:: EXTRACTED ENTRIES

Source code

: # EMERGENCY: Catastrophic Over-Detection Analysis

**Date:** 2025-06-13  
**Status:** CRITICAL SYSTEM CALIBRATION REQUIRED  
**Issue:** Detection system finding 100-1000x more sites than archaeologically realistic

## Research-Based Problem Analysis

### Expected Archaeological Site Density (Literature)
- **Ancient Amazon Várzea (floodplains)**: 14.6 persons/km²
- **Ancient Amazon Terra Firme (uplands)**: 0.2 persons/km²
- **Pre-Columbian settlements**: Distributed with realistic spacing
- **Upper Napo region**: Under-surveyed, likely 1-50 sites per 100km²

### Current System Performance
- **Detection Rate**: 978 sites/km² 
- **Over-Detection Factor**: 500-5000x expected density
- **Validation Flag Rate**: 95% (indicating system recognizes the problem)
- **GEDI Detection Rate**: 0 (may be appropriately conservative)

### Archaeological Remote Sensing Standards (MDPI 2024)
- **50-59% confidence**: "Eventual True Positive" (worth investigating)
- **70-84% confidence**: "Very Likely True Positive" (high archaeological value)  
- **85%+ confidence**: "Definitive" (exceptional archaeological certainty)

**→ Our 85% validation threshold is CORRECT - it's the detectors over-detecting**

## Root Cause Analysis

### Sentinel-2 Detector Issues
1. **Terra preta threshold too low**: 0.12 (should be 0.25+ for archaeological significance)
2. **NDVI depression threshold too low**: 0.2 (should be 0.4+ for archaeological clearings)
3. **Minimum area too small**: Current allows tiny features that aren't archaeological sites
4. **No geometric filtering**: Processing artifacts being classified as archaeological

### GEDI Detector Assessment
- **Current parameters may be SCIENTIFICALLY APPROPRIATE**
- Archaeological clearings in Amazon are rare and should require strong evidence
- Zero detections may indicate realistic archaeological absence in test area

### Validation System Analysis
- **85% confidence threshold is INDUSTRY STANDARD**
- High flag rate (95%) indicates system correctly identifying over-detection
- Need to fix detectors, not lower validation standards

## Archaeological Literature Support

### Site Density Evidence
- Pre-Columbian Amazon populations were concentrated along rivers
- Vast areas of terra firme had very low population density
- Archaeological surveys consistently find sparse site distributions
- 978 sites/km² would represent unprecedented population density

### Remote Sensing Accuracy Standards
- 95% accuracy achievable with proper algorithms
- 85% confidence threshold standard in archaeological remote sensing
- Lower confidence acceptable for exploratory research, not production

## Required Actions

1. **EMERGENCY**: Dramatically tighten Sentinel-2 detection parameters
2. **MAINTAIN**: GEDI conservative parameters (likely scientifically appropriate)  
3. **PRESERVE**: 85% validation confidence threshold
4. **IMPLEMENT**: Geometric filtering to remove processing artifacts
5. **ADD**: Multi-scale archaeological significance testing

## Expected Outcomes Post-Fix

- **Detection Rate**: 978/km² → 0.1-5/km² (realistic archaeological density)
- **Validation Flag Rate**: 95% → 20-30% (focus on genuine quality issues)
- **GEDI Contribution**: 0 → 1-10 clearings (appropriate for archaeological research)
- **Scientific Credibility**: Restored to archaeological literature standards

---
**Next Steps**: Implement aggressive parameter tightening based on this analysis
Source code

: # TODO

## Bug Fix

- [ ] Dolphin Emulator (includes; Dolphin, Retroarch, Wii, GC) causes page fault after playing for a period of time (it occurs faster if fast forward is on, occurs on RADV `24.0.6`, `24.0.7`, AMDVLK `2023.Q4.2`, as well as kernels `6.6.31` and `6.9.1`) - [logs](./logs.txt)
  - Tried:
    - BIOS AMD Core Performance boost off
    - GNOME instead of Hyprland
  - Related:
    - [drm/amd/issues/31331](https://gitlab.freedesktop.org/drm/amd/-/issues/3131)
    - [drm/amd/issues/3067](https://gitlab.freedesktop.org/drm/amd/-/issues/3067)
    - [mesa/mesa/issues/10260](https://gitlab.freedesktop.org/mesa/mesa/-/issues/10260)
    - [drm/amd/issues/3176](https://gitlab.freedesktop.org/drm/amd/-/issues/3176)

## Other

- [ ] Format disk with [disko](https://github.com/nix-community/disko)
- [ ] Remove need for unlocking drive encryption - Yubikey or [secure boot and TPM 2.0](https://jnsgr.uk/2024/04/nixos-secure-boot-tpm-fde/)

::::

BRIEF: Where the listing above has a line with "- **Upper Napo", start there, and output every line exactly through the line with "### Archaeological Remote", which is also included.

ANSWER SECTION:
- **Upper Napo region**: Under-surveyed, likely 1-50 sites per 100km²

### Current System Performance
- **Detection Rate**: 978 sites/km² 
- **Over-Detection Factor**: 500-5000x expected density
- **Validation Flag Rate**: 95% (indicating system recognizes the problem)
- **GEDI Detection Rate**: 0 (may be appropriately conservative)

### Archaeological Remote Sensing Standards (MDPI 2024)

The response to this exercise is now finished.